=== DATA FOR THIS TASK ===
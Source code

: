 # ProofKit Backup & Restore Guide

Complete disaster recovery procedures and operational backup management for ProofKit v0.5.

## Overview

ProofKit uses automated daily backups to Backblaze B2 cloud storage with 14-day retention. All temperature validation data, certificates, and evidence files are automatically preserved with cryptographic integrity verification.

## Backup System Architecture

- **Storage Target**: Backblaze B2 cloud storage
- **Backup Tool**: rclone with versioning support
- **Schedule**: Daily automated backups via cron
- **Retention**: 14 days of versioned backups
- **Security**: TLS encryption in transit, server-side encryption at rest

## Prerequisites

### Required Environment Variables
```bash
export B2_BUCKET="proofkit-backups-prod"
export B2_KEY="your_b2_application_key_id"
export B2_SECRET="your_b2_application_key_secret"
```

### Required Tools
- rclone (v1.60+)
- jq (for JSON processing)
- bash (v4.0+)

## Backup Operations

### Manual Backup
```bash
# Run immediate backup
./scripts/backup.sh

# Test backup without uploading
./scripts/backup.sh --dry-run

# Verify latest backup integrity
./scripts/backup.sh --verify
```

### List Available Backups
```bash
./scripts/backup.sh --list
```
==
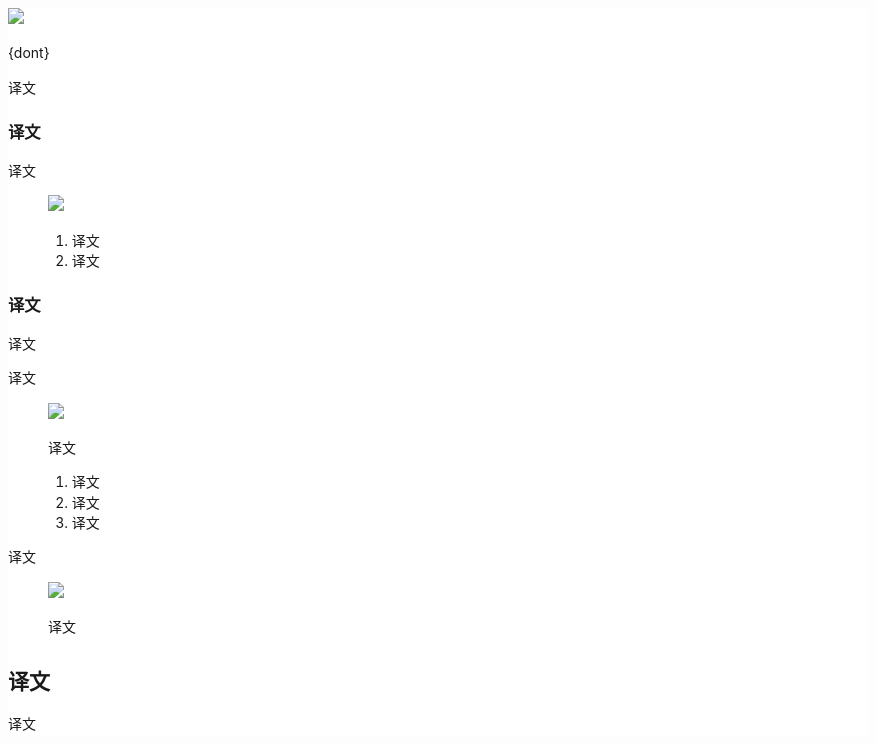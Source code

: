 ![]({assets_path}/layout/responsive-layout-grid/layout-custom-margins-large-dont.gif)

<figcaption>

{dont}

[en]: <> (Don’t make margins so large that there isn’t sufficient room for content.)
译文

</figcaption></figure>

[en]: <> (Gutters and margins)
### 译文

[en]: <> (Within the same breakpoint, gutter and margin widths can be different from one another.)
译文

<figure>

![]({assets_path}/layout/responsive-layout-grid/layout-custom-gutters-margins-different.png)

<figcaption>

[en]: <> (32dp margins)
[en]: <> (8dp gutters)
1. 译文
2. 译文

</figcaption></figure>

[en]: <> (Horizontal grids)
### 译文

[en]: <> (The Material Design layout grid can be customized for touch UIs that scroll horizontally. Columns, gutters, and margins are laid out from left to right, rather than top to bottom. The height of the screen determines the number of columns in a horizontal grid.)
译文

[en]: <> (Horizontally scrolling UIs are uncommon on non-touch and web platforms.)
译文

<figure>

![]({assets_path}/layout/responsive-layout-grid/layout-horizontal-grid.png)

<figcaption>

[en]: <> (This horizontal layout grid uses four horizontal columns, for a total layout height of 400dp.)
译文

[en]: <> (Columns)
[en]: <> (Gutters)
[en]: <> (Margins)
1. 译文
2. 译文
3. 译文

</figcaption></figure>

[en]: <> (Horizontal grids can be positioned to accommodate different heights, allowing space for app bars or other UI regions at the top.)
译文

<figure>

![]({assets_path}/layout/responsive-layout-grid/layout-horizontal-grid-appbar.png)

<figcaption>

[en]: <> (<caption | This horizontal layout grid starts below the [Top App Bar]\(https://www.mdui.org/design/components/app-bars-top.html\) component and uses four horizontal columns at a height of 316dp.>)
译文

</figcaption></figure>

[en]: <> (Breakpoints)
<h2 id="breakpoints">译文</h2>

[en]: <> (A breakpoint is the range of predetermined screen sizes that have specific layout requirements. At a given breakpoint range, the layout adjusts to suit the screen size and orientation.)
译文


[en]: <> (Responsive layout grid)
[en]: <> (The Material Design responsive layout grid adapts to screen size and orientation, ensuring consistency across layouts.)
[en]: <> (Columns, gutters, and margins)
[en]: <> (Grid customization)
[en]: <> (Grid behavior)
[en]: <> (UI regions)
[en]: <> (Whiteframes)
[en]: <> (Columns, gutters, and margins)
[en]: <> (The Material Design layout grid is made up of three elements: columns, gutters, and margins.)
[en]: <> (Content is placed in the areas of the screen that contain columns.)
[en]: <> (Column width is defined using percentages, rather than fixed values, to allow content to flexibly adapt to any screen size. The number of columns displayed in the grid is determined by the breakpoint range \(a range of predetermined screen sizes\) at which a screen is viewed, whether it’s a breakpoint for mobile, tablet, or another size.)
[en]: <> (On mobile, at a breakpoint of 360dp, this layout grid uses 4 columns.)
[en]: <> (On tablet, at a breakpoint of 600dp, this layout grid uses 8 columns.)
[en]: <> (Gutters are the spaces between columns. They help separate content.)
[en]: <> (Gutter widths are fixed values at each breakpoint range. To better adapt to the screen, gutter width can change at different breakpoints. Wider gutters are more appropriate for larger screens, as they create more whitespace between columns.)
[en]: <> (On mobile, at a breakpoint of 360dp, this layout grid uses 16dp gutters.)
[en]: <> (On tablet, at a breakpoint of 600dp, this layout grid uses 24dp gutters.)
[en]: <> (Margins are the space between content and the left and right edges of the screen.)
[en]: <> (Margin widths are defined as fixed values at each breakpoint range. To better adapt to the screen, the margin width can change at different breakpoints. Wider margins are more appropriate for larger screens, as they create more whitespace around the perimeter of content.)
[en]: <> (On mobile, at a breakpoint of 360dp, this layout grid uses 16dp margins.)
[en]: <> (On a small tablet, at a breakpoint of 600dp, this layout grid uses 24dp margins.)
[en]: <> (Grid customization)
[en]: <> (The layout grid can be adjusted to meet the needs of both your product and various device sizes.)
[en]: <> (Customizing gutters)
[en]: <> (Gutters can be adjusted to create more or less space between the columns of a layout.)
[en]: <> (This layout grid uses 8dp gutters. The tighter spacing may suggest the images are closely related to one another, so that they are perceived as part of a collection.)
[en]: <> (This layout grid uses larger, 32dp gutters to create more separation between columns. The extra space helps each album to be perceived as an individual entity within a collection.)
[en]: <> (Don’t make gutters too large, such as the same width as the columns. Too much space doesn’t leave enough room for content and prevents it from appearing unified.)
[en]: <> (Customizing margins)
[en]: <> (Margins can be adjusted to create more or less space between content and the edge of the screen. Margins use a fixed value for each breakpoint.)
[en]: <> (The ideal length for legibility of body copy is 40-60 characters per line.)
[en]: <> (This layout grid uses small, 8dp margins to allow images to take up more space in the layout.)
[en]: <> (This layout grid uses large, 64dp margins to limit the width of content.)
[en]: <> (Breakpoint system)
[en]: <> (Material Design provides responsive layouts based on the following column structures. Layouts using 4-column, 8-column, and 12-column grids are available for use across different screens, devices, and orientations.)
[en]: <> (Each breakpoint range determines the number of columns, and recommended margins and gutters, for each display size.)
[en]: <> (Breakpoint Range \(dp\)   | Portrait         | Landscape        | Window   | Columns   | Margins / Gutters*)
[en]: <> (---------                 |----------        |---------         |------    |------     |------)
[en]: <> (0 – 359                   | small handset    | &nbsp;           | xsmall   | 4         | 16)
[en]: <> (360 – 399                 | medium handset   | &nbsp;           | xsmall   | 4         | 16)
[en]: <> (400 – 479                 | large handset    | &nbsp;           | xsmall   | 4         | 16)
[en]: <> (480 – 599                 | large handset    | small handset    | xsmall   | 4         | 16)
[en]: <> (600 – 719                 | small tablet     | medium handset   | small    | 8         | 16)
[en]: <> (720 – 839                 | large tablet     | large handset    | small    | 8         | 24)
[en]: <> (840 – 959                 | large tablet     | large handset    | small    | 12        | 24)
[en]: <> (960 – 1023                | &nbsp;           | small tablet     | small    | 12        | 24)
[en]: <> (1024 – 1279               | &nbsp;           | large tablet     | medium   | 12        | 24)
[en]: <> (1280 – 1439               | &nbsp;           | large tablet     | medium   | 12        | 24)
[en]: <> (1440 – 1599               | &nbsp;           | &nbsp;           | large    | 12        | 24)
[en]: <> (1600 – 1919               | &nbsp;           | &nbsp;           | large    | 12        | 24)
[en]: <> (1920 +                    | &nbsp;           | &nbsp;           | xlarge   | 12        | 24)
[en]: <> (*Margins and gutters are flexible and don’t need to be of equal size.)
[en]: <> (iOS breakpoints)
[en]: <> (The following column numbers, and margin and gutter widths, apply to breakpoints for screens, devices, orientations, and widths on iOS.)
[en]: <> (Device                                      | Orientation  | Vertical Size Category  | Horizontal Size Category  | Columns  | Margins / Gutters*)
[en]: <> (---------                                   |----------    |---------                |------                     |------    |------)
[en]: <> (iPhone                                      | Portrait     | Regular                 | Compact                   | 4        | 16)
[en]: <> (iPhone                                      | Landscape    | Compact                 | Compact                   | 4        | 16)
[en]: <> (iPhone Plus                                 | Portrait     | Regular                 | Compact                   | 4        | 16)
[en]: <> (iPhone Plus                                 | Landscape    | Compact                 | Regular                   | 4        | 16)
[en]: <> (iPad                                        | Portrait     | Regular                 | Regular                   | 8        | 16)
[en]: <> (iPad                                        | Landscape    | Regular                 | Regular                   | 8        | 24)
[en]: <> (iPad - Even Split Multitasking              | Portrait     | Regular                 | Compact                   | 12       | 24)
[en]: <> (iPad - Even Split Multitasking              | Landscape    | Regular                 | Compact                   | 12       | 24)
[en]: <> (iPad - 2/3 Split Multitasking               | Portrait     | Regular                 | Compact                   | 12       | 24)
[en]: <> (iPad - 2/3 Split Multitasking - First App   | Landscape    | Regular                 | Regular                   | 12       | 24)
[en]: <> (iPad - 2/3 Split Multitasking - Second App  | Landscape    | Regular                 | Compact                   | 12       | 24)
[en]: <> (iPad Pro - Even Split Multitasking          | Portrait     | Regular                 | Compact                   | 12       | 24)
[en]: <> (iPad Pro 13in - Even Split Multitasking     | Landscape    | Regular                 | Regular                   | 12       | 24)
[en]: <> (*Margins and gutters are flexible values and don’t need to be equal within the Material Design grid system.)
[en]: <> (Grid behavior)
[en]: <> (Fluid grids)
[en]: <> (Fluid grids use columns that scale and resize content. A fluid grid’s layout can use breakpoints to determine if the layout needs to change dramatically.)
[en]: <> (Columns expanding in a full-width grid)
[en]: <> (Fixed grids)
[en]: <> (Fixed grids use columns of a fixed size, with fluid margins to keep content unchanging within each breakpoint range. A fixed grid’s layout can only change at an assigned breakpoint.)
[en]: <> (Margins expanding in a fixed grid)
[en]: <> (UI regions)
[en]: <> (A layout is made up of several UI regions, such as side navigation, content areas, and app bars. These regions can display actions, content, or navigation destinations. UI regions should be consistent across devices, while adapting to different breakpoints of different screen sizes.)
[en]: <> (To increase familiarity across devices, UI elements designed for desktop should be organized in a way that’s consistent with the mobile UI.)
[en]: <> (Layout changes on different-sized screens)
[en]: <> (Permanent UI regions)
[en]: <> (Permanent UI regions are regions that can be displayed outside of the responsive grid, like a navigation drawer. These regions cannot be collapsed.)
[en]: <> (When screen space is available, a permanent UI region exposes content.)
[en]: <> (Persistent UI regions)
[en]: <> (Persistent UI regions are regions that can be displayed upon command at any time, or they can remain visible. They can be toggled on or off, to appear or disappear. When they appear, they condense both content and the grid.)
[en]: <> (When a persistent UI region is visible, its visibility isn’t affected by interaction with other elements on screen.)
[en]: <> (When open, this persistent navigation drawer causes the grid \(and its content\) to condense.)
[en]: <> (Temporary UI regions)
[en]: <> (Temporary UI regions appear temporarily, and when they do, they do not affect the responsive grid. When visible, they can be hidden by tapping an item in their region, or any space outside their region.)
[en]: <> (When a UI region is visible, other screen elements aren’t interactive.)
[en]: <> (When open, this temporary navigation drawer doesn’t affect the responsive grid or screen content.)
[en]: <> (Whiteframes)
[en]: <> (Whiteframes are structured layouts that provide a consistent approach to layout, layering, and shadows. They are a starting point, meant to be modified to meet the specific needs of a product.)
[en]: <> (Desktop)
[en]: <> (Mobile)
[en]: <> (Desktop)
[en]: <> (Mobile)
* * *
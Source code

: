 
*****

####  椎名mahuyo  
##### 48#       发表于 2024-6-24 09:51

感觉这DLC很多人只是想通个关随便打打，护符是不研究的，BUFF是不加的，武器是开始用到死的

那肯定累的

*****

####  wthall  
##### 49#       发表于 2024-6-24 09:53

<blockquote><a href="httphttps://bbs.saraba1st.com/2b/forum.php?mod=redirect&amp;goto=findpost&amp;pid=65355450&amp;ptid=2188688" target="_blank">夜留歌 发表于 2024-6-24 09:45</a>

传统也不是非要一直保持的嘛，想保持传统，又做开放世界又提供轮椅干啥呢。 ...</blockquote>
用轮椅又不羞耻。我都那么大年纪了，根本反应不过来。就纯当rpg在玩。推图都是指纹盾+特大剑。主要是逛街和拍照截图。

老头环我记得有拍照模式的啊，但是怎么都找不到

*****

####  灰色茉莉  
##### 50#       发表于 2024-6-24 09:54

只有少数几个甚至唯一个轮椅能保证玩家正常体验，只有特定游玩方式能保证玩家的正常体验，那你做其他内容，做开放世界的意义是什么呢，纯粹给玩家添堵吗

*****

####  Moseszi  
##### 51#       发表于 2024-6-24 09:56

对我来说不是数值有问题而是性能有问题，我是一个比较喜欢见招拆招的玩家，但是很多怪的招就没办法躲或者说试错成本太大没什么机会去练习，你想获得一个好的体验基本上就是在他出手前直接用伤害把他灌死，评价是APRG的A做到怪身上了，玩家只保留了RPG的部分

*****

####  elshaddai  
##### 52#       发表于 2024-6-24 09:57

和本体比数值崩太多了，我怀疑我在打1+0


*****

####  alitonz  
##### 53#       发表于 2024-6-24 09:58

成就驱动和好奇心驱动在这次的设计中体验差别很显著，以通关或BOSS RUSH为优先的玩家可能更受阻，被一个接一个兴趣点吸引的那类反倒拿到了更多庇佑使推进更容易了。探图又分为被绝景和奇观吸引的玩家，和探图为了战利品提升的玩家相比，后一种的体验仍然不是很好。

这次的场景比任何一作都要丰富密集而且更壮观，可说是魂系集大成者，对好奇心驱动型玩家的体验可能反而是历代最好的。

=== WORK INSTRUCTIONS ===
Reproduce exactly the lines above from the line with "[en]: <> (iPad Pro - Even" to the line with "[en]: <> (iPad Pro 13in", including both, and add nothing.

=== OUTPUT OF THE EXERCISE ===
[en]: <> (iPad Pro - Even Split Multitasking          | Portrait     | Regular                 | Compact                   | 12       | 24)
[en]: <> (iPad Pro 13in - Even Split Multitasking     | Landscape    | Regular                 | Regular                   | 12       | 24)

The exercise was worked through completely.